TASK DESCRIPTION | Find the word "sends" in the listing below, then return every line it appears in.

INFORMATION SUPPLIED |
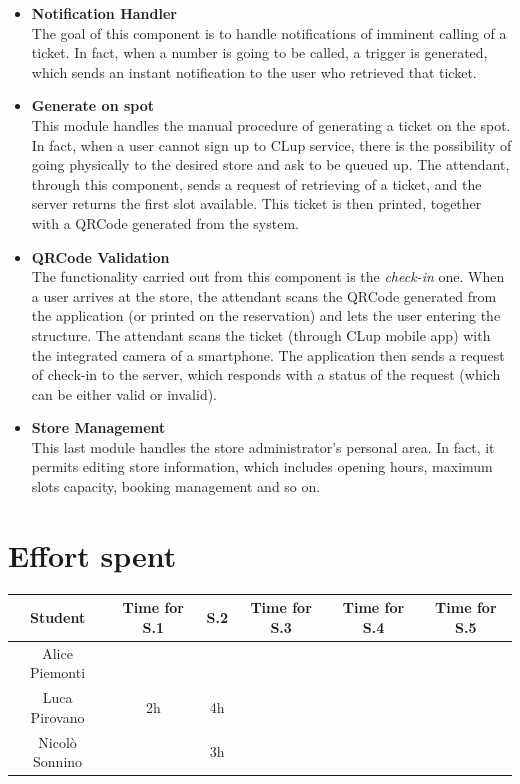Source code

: \documentclass[table, 12pt]{article}
\begin{document}
\begin{itemize}
    \item \textbf{Notification Handler}\\The goal of this component is to handle notifications of imminent calling of a ticket. In fact, when a number is going to be called, a trigger is generated, which sends an instant notification to the user who retrieved that ticket.
    \item \textbf{Generate on spot}\\This module handles the manual procedure of generating a ticket on the spot. In fact, when a user cannot sign up to CLup service, there is the possibility of going physically to the desired store and ask to be queued up. The attendant, through this component, sends a request of retrieving of a ticket, and the server returns the first slot available. This ticket is then printed, together with a QRCode generated from the system.
    \item \textbf{QRCode Validation}\\The functionality carried out from this component is the \textit{check-in} one. When a user arrives at the store, the attendant scans the QRCode generated from the application (or printed on the reservation) and lets the user entering the structure. The attendant scans the ticket (through CLup mobile app) with the integrated camera of a smartphone. The application then sends a request of check-in to the server, which responds with a status of the request (which can be either valid or invalid).
    \item \textbf{Store Management}\\This last module handles the store administrator's personal area. In fact, it permits editing store information, which includes opening hours, maximum slots capacity, booking management and so on.
\end{itemize}
\pagestyle{plain}

\section{Effort spent}
\begin{tabular}{ | c || c | c | c | c| c|}
    \hline
    Student        & Time for S.1 & S.2 & Time for S.3 & Time for S.4 & Time for S.5 \\ \hline
    Alice Piemonti &              &     &              &              &              \\ \hline
    Luca Pirovano  & 2h           & 4h  &              &              &              \\ \hline
    Nicolò Sonnino &              & 3h  &              &              &              \\
    \hline
\end{tabular}
\end{document}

EXERCISE SOLUTION |
    \item \textbf{Notification Handler}\\The goal of this component is to handle notifications of imminent calling of a ticket. In fact, when a number is going to be called, a trigger is generated, which sends an instant notification to the user who retrieved that ticket.
    \item \textbf{Generate on spot}\\This module handles the manual procedure of generating a ticket on the spot. In fact, when a user cannot sign up to CLup service, there is the possibility of going physically to the desired store and ask to be queued up. The attendant, through this component, sends a request of retrieving of a ticket, and the server returns the first slot available. This ticket is then printed, together with a QRCode generated from the system.
    \item \textbf{QRCode Validation}\\The functionality carried out from this component is the \textit{check-in} one. When a user arrives at the store, the attendant scans the QRCode generated from the application (or printed on the reservation) and lets the user entering the structure. The attendant scans the ticket (through CLup mobile app) with the integrated camera of a smartphone. The application then sends a request of check-in to the server, which responds with a status of the request (which can be either valid or invalid).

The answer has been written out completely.